Pictures are from the Takemusu Aikido books series if another source is not specified
After the end of WWII, Japan was governed by the US occupation army. By that time, Morihei Ueshiba was “officially” retired, and residing in the small village of Iwama. He led a frugal life, doing farming, and teaching aikido to a few live-in and local students.

Ueshiba was in his sixties and had a great physical condition gained through decades of hard training. He was free from heavy teaching responsibilities and finally could chase for his personal training with undistracted intensity. Before the war Ueshiba has taught numerous students, but by the end of conflict he was severed from all except a few of his former disciples. The practice of martial arts had been banned by the occupation administration, but it was impossible to enforce it in the rural areas as Iwama was at that time. During the early postwar years, Morihei Ueshiba called his residence the Aiki Farm to hide his martial arts activities.

Morihiro Saito was born on 31 March 1928 in a small village located near the Ueshiba dojo. Young Saito had learned kendo in school, as judo and kendo were taught as a part of the required school curriculum in Japan prior to and during World War II. As a teenager Saito had learned Shito Ryu Karate in Tokyo where he was then working, but soon he moved back to Ibaraki Prefecture to work for the Japan National Railways. Saito then decided to take up judo because he felt that if he knew both karate and judo he would have nothing to fear in a fight. Judo was good in a hand-to-hand situation while karate was superior to kendo because one also developed kicking skills.
Saito recalls his early martial arts training and his dissatisfaction with judo:
“The karate school was fairly quiet, but the judo dojo was like an amusement park with children running all around. That was part of the reason I became tired of judo. Also, in a fight, a person can kick or gouge whenever he wants to, but a judo man doesn’t have a defence for that kind of attack. So I was dissatisfied with judo practice. Another thing I disliked was that during practice the senior students threw the junior students, using us for their own training. They would only allow us to do a few throws when they were in a good mood. I thought they were very selfish, arrogant, and impudent”.

However, Saito’s understanding of martial arts has undergone a major transformation after the encounter with a strange old man who, according to local rumours, was practising some mysterious martial art. After years Saito has recalled his first meeting with Morihei Ueshiba:

“There was this old man doing strange techniques up in the mountains near Iwama. Some people said he did karate, while a judo teacher told me his art was called “Ueshiba-ryu judo.” It was frightening up there and I was afraid to go. I had a very strange feeling about the place. It was eerie, but some of my friends and I agreed to go up and have a look. However, my friends got cold feet and failed to show up. So I went alone.

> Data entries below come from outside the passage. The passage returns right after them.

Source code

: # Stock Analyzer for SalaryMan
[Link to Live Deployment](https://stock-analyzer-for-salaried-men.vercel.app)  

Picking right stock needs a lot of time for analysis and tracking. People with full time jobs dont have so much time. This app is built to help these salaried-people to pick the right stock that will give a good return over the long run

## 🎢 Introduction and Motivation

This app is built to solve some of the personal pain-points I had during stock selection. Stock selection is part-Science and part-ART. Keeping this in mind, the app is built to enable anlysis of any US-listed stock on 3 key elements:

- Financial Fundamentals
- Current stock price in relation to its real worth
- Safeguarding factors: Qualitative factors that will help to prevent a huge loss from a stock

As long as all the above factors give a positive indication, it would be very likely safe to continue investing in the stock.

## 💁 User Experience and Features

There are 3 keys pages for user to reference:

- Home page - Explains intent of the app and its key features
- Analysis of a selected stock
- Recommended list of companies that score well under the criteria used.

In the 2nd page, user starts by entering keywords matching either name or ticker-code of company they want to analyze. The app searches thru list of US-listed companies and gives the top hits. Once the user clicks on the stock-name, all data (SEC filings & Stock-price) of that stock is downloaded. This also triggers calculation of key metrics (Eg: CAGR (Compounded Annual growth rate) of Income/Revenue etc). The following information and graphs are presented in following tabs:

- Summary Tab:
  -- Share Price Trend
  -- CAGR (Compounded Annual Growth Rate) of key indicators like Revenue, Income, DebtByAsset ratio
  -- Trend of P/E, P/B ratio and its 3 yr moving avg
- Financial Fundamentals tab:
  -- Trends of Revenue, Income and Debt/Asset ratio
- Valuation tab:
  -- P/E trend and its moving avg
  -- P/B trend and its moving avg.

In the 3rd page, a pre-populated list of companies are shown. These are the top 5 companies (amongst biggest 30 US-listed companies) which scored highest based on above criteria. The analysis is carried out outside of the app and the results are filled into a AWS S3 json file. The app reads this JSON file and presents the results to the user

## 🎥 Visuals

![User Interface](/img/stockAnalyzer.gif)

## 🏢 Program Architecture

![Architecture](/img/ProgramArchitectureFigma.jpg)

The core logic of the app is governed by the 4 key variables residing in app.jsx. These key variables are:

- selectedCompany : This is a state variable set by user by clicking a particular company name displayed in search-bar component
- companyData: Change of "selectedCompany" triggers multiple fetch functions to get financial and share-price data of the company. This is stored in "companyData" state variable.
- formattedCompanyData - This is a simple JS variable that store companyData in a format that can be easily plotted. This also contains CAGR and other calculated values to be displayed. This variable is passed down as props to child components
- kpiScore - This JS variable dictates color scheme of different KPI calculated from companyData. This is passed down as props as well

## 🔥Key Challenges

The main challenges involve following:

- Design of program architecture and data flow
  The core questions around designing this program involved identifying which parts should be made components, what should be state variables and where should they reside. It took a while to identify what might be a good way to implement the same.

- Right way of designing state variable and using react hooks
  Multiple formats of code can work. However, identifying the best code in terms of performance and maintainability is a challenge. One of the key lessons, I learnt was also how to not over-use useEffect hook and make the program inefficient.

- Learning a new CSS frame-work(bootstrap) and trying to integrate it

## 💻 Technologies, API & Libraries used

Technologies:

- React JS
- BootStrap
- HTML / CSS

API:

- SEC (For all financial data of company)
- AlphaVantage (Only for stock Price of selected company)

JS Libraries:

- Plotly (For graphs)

It was during the hot season and I arrived in the morning. O-Sensei was doing his morning training. Minoru Mochizuki directed me to where O-Sensei was training with several students. Then I entered what is today the six-tatami mat room of the dojo. While I was sitting there, O-Sensei and Tadashi Abe came in. As O-Sensei sat down Abe immediately placed a cushion down for him. He really moved fast to help O-Sensei. Sensei stared at me and asked, “Why do you want to learn aikido?” When I replied that I’d like to learn if he would teach me, he asked, “Do you know what aikido is?” There was no way I could have known what aikido was. Then Sensei added, “I’ll teach you how to serve society and people with this martial art.”

I didn’t have the least idea that a martial art could serve society and people. I just wanted to become strong. Now I understand, but at that time I had no idea of what he was talking about. When he said, “for the benefit of society and people,” I wondered how a martial art could serve that purpose, but as I was eager to be accepted, I reluctantly answered, “Yes, I understand.”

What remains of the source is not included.